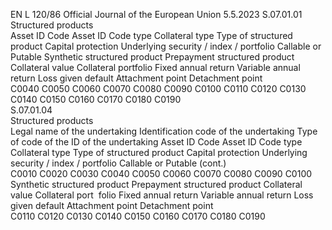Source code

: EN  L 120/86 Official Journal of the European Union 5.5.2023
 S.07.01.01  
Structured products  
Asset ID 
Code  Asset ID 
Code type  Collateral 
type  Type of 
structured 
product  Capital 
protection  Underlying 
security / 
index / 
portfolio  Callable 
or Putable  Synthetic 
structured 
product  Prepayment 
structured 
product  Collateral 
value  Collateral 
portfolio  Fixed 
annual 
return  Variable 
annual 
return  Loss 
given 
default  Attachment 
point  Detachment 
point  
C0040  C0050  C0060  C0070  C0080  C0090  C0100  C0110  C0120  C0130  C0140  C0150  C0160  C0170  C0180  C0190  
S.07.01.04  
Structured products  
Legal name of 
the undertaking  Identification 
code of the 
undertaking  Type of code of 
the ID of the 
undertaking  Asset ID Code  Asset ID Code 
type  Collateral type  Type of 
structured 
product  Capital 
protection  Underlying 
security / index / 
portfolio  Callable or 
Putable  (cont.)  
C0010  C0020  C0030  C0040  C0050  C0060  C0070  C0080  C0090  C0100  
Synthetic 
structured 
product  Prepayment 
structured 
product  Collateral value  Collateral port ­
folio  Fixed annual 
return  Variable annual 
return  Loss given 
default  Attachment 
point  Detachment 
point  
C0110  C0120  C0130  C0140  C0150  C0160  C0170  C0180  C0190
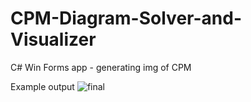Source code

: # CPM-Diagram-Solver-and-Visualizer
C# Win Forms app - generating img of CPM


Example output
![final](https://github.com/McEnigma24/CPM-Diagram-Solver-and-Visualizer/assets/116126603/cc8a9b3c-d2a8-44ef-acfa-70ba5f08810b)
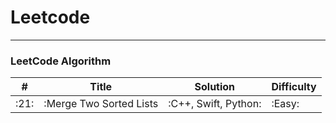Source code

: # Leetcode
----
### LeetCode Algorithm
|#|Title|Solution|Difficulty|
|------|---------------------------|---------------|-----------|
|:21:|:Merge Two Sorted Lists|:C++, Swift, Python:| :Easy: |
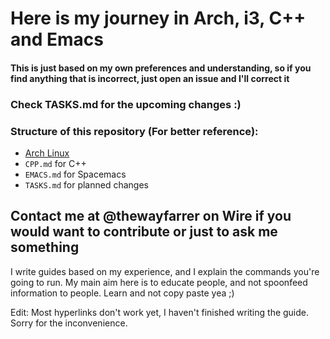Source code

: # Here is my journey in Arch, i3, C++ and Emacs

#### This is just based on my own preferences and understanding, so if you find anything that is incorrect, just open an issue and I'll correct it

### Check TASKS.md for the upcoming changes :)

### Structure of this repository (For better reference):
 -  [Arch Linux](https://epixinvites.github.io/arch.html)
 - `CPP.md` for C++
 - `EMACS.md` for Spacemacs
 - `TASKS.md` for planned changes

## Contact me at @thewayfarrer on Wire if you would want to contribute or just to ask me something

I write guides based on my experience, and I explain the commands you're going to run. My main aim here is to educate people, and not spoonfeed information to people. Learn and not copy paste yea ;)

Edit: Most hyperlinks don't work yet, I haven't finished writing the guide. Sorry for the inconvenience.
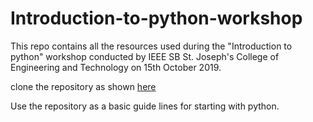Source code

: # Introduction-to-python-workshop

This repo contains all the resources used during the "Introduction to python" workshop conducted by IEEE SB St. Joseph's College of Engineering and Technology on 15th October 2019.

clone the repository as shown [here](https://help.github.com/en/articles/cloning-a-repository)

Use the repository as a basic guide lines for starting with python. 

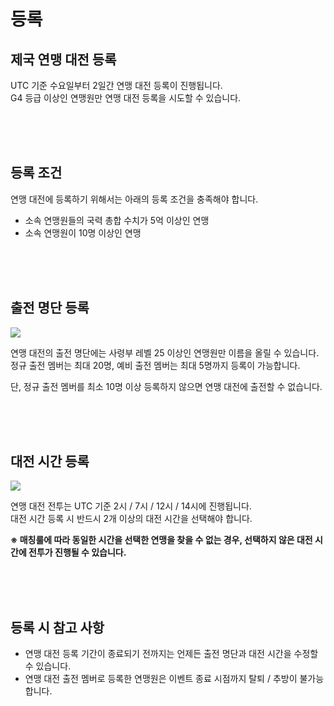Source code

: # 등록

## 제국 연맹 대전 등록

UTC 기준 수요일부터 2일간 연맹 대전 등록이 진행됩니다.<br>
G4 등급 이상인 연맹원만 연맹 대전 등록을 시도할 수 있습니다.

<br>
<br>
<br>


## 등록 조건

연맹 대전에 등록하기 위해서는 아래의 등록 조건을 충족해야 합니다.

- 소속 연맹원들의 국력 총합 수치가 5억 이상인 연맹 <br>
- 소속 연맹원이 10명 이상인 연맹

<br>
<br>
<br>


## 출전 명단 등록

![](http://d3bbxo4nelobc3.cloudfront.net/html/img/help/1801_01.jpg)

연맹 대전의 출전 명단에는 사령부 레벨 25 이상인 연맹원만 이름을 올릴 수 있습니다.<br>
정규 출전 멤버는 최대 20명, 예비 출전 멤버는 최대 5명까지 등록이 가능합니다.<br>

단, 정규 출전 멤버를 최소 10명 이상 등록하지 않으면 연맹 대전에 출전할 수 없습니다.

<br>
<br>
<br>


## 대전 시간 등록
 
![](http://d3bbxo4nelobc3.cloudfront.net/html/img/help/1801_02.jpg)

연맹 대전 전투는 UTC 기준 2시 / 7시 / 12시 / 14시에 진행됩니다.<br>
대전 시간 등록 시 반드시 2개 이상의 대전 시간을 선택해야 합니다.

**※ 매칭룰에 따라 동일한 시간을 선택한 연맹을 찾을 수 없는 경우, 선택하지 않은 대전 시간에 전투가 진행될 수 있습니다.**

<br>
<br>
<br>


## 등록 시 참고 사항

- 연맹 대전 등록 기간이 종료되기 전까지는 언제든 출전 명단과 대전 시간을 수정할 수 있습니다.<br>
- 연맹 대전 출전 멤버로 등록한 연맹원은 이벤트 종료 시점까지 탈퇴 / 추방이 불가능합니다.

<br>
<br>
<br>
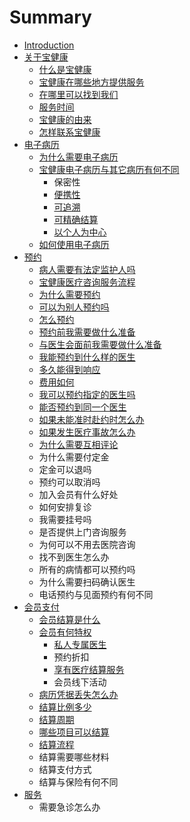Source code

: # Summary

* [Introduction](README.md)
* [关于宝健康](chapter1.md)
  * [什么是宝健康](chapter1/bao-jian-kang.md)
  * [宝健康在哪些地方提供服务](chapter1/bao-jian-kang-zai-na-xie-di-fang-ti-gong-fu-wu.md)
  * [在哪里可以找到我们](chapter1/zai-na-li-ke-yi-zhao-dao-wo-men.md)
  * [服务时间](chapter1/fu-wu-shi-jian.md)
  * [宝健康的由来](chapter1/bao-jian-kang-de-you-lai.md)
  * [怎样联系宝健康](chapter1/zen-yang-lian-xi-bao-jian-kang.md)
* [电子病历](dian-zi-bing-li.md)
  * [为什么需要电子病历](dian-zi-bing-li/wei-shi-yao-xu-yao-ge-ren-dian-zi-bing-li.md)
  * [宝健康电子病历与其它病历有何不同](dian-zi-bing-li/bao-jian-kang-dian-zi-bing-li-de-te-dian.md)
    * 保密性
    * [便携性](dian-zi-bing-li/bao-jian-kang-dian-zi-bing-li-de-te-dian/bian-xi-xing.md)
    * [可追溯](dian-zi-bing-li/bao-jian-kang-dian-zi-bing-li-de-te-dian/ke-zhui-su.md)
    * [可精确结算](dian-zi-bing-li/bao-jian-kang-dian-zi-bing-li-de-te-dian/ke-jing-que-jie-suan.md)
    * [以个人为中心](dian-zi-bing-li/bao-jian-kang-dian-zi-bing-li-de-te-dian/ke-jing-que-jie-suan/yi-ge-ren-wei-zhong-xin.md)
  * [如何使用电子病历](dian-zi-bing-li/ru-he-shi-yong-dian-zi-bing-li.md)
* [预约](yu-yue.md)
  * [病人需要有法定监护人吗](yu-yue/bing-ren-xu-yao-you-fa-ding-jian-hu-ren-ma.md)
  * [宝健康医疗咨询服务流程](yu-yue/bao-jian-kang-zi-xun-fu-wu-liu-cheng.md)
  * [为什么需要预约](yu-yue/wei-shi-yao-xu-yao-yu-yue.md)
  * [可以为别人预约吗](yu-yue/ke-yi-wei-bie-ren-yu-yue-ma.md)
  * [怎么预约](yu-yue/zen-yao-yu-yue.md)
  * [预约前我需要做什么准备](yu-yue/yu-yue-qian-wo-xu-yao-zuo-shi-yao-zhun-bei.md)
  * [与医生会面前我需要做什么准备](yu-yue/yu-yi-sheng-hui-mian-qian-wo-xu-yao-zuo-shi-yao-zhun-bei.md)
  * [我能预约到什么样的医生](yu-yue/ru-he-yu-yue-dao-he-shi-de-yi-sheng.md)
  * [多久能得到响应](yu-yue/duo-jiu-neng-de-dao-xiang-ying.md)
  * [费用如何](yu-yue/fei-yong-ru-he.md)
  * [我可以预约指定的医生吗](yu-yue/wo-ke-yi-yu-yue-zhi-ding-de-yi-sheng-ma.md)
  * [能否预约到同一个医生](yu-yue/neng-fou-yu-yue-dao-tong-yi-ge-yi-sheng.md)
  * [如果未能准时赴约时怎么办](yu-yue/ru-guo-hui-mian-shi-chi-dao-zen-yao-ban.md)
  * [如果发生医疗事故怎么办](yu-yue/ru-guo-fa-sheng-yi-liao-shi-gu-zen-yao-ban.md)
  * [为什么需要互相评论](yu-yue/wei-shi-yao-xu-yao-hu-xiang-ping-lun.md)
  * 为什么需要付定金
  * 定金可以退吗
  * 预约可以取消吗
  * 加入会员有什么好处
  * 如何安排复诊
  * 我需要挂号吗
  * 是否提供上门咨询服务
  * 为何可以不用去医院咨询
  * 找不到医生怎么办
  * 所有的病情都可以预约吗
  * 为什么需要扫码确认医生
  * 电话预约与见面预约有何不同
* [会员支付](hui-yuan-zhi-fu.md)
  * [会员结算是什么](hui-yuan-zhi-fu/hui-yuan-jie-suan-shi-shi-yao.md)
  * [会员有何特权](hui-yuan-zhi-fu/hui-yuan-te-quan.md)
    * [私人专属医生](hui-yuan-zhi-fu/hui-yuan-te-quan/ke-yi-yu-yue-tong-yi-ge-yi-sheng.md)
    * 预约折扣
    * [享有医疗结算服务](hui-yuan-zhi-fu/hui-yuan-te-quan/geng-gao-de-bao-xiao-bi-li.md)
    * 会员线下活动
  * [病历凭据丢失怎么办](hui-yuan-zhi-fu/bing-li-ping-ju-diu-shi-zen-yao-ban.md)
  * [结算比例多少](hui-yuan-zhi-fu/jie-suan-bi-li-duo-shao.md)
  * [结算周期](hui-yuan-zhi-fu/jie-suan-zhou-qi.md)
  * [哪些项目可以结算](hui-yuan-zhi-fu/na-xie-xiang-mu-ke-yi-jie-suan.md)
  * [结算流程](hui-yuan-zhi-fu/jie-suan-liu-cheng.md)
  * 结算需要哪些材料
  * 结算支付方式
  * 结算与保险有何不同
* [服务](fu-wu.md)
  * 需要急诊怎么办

* _Try it_
Search the records above for the word "Collateral" and give the number of lines where it occurs, nothing else.

* _Task solution_
5